• Aim of the task
Take every line from the listing below that contains "meet".

• Dataset extract
Start of Block

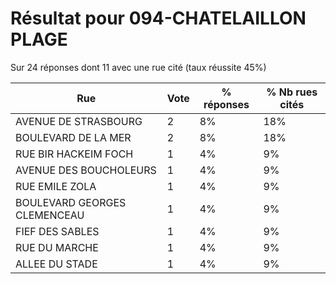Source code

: # Résultat pour 094-CHATELAILLON PLAGE

Sur 24 réponses dont 11 avec une rue cité (taux réussite 45%)

| Rue | Vote | % réponses | % Nb rues cités|
|-----|------|------------|----------------|
| AVENUE DE STRASBOURG | 2 | 8% | 18%|
| BOULEVARD DE LA MER | 2 | 8% | 18%|
| RUE BIR HACKEIM FOCH | 1 | 4% | 9%|
| AVENUE DES BOUCHOLEURS | 1 | 4% | 9%|
| RUE EMILE ZOLA | 1 | 4% | 9%|
| BOULEVARD GEORGES CLEMENCEAU | 1 | 4% | 9%|
| FIEF DES SABLES | 1 | 4% | 9%|
| RUE DU MARCHE | 1 | 4% | 9%|
| ALLEE DU STADE | 1 | 4% | 9%|
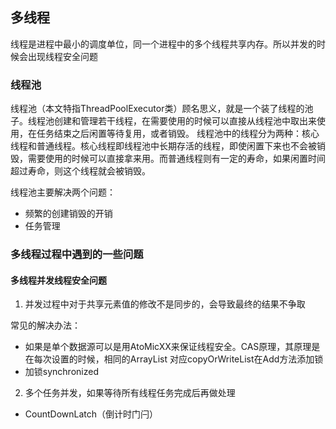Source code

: ## 多线程

线程是进程中最小的调度单位，同一个进程中的多个线程共享内存。所以并发的时候会出现线程安全问题

### 线程池

线程池（本文特指ThreadPoolExecutor类）顾名思义，就是一个装了线程的池子。线程池创建和管理若干线程，在需要使用的时候可以直接从线程池中取出来使用，在任务结束之后闲置等待复用，或者销毁。
线程池中的线程分为两种：核心线程和普通线程。核心线程即线程池中长期存活的线程，即使闲置下来也不会被销毁，需要使用的时候可以直接拿来用。而普通线程则有一定的寿命，如果闲置时间超过寿命，则这个线程就会被销毁。

线程池主要解决两个问题：

- 频繁的创建销毁的开销
- 任务管理


### 多线程过程中遇到的一些问题

#### 多线程并发线程安全问题

1. 并发过程中对于共享元素值的修改不是同步的，会导致最终的结果不争取

常见的解决办法：

- 如果是单个数据源可以是用AtoMicXX来保证线程安全。CAS原理，其原理是在每次设置的时候，相同的ArrayList 对应copyOrWriteList在Add方法添加锁
- 加锁synchronized


2. 多个任务并发，如果等待所有线程任务完成后再做处理

- CountDownLatch（倒计时门闩）

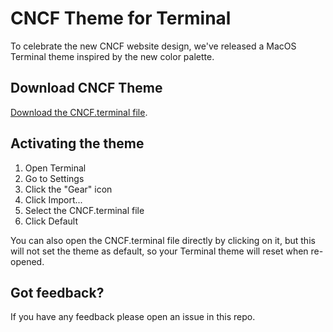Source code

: # CNCF Theme for Terminal

To celebrate the new CNCF website design, we've released a MacOS Terminal theme inspired by the new color palette.

## Download CNCF Theme

[Download the CNCF.terminal file](https://raw.github.com/cncf/cncf.io/main/web/wp-content/themes/cncf-twenty-two/source/terminal/CNCF.terminal).

## Activating the theme

1. Open Terminal
2. Go to Settings
2. Click the "Gear" icon
3. Click Import...
4. Select the CNCF.terminal file
5. Click Default

You can also open the CNCF.terminal file directly by clicking on it, but this will not set the theme as default, so your Terminal theme will reset when re-opened.

## Got feedback?

If you have any feedback please open an issue in this repo.
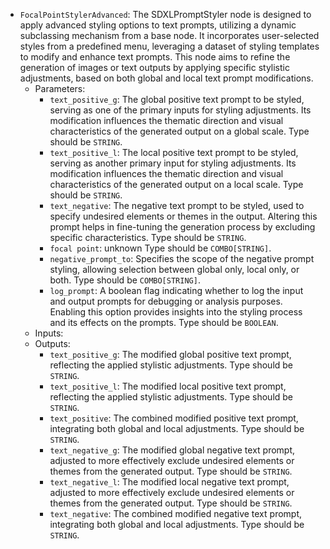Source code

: - `FocalPointStylerAdvanced`: The SDXLPromptStyler node is designed to apply advanced styling options to text prompts, utilizing a dynamic subclassing mechanism from a base node. It incorporates user-selected styles from a predefined menu, leveraging a dataset of styling templates to modify and enhance text prompts. This node aims to refine the generation of images or text outputs by applying specific stylistic adjustments, based on both global and local text prompt modifications.
    - Parameters:
        - `text_positive_g`: The global positive text prompt to be styled, serving as one of the primary inputs for styling adjustments. Its modification influences the thematic direction and visual characteristics of the generated output on a global scale. Type should be `STRING`.
        - `text_positive_l`: The local positive text prompt to be styled, serving as another primary input for styling adjustments. Its modification influences the thematic direction and visual characteristics of the generated output on a local scale. Type should be `STRING`.
        - `text_negative`: The negative text prompt to be styled, used to specify undesired elements or themes in the output. Altering this prompt helps in fine-tuning the generation process by excluding specific characteristics. Type should be `STRING`.
        - `focal point`: unknown Type should be `COMBO[STRING]`.
        - `negative_prompt_to`: Specifies the scope of the negative prompt styling, allowing selection between global only, local only, or both. Type should be `COMBO[STRING]`.
        - `log_prompt`: A boolean flag indicating whether to log the input and output prompts for debugging or analysis purposes. Enabling this option provides insights into the styling process and its effects on the prompts. Type should be `BOOLEAN`.
    - Inputs:
    - Outputs:
        - `text_positive_g`: The modified global positive text prompt, reflecting the applied stylistic adjustments. Type should be `STRING`.
        - `text_positive_l`: The modified local positive text prompt, reflecting the applied stylistic adjustments. Type should be `STRING`.
        - `text_positive`: The combined modified positive text prompt, integrating both global and local adjustments. Type should be `STRING`.
        - `text_negative_g`: The modified global negative text prompt, adjusted to more effectively exclude undesired elements or themes from the generated output. Type should be `STRING`.
        - `text_negative_l`: The modified local negative text prompt, adjusted to more effectively exclude undesired elements or themes from the generated output. Type should be `STRING`.
        - `text_negative`: The combined modified negative text prompt, integrating both global and local adjustments. Type should be `STRING`.
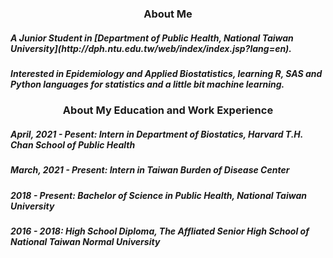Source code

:<h3 align=center>About Me</h3>

<h5 algin=center>A Junior Student in [Department of Public Health, National Taiwan University](http://dph.ntu.edu.tw/web/index/index.jsp?lang=en).</h5>
<h5 algin=center>Interested in Epidemiology and Applied Biostatistics, learning R, SAS and Python languages for statistics and a little bit machine learning.</h5>

<h3 align=center>About My Education and Work Experience</h3>
<h5 algin=center>April, 2021 - Pesent: Intern in Department of Biostatics, Harvard T.H. Chan School of Public Health</h5>
<h5 algin=center>March, 2021 - Present: Intern in Taiwan Burden of Disease Center</h5>
<h5 algin=center>2018 - Present: Bachelor of Science in Public Health, National Taiwan University</h5>
<h5 algin=center>2016 - 2018: High School Diploma, The Affliated Senior High School of National Taiwan Normal University</h5>

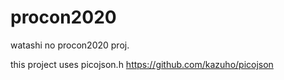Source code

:# procon2020
watashi no procon2020 proj.

this project uses picojson.h
https://github.com/kazuho/picojson

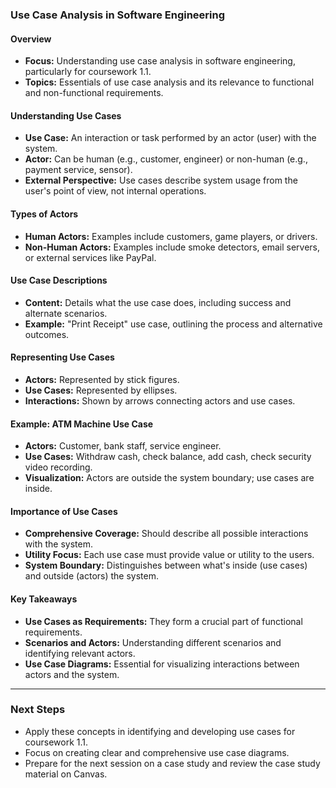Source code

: ### Use Case Analysis in Software Engineering

#### Overview
- **Focus:** Understanding use case analysis in software engineering, particularly for coursework 1.1.
- **Topics:** Essentials of use case analysis and its relevance to functional and non-functional requirements.

#### Understanding Use Cases
- **Use Case:** An interaction or task performed by an actor (user) with the system.
- **Actor:** Can be human (e.g., customer, engineer) or non-human (e.g., payment service, sensor).
- **External Perspective:** Use cases describe system usage from the user's point of view, not internal operations.

#### Types of Actors
- **Human Actors:** Examples include customers, game players, or drivers.
- **Non-Human Actors:** Examples include smoke detectors, email servers, or external services like PayPal.

#### Use Case Descriptions
- **Content:** Details what the use case does, including success and alternate scenarios.
- **Example:** "Print Receipt" use case, outlining the process and alternative outcomes.

#### Representing Use Cases
- **Actors:** Represented by stick figures.
- **Use Cases:** Represented by ellipses.
- **Interactions:** Shown by arrows connecting actors and use cases.

#### Example: ATM Machine Use Case
- **Actors:** Customer, bank staff, service engineer.
- **Use Cases:** Withdraw cash, check balance, add cash, check security video recording.
- **Visualization:** Actors are outside the system boundary; use cases are inside.

#### Importance of Use Cases
- **Comprehensive Coverage:** Should describe all possible interactions with the system.
- **Utility Focus:** Each use case must provide value or utility to the users.
- **System Boundary:** Distinguishes between what's inside (use cases) and outside (actors) the system.

#### Key Takeaways
- **Use Cases as Requirements:** They form a crucial part of functional requirements.
- **Scenarios and Actors:** Understanding different scenarios and identifying relevant actors.
- **Use Case Diagrams:** Essential for visualizing interactions between actors and the system.

---

### Next Steps
- Apply these concepts in identifying and developing use cases for coursework 1.1.
- Focus on creating clear and comprehensive use case diagrams.
- Prepare for the next session on a case study and review the case study material on Canvas.
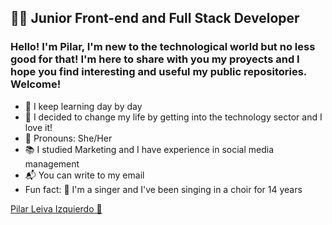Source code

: ## 🙋‍♀️ Junior Front-end and Full Stack Developer 

### Hello! I'm Pilar, I'm new to the technological world but no less good for that! I'm here to share with you my proyects and I hope you find interesting and useful my public repositories. Welcome! 

- 🌱 I keep learning day by day
- 🙌 I decided to change my life by getting into the technology sector and I love it!
- 👥 Pronouns: She/Her
- 📚 I studied Marketing and I have experience in social media management
- 📬 You can write to my email
- Fun fact: 🎼 I'm a singer and I've been singing in a choir for 14 years


[Pilar Leiva Izquierdo 🌻 ](https://github.com/Pilarleizq)
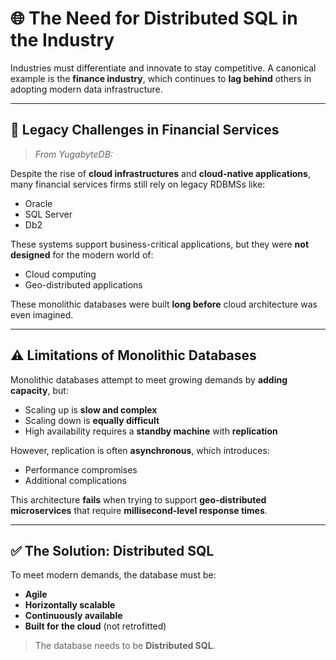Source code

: # 🌐 The Need for Distributed SQL in the Industry

Industries must differentiate and innovate to stay competitive. A canonical example is the **finance industry**, which continues to **lag behind** others in adopting modern data infrastructure.

---

## 🏦 Legacy Challenges in Financial Services

> *From YugabyteDB:*

Despite the rise of **cloud infrastructures** and **cloud-native applications**, many financial services firms still rely on legacy RDBMSs like:

- Oracle  
- SQL Server  
- Db2  

These systems support business-critical applications, but they were **not designed** for the modern world of:

- Cloud computing  
- Geo-distributed applications  

These monolithic databases were built **long before** cloud architecture was even imagined.

---

## ⚠️ Limitations of Monolithic Databases

Monolithic databases attempt to meet growing demands by **adding capacity**, but:

- Scaling up is **slow and complex**  
- Scaling down is **equally difficult**  
- High availability requires a **standby machine** with **replication**

However, replication is often **asynchronous**, which introduces:

- Performance compromises  
- Additional complications  

This architecture **fails** when trying to support **geo-distributed microservices** that require **millisecond-level response times**.

---

## ✅ The Solution: Distributed SQL

To meet modern demands, the database must be:

- **Agile**  
- **Horizontally scalable**  
- **Continuously available**  
- **Built for the cloud** (not retrofitted)

> The database needs to be **Distributed SQL**.
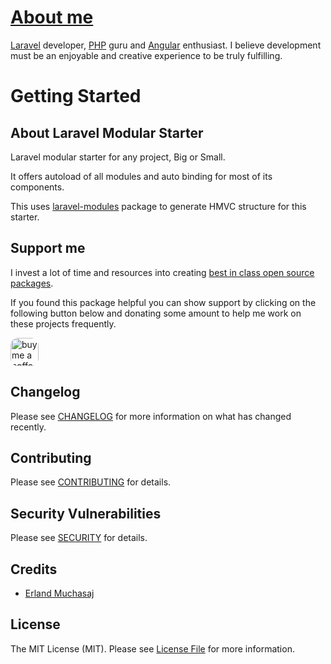 # [About me](https://erlandmuchasaj.tech)

[Laravel](https://laravel.com/) developer, [PHP](https://www.php.net/) guru and [Angular](https://angular.io/) 
enthusiast. I believe development must be an enjoyable and creative experience to be truly fulfilling.

# Getting Started

## About Laravel Modular Starter 
Laravel modular starter for any project, Big or Small. 

It offers autoload of all modules and auto binding for most of its components. 

This uses [laravel-modules](https://github.com/erlandmuchasaj/laravel-modules) package to generate HMVC structure for this starter.

## Support me

I invest a lot of time and resources into creating [best in class open source packages](https://github.com/erlandmuchasaj?tab=repositories).

If you found this package helpful you can show support by clicking on the following button below and donating some amount to help me work on these projects frequently.

<a href="https://www.buymeacoffee.com/erland" target="_blank">
    <img src="https://www.buymeacoffee.com/assets/img/guidelines/download-assets-2.svg" style="height: 45px; border-radius: 12px" alt="buy me a coffee"/>
</a>

## Changelog

Please see [CHANGELOG](CHANGELOG.md) for more information on what has changed recently.

## Contributing

Please see [CONTRIBUTING](CONTRIBUTING.md) for details.

## Security Vulnerabilities

Please see [SECURITY](SECURITY.md) for details.

## Credits

- [Erland Muchasaj](https://github.com/erlandmuchasaj)

## License

The MIT License (MIT). Please see [License File](LICENSE.md) for more information.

End of Block

• Your solution
Monolithic databases attempt to meet growing demands by **adding capacity**, but:
To meet modern demands, the database must be:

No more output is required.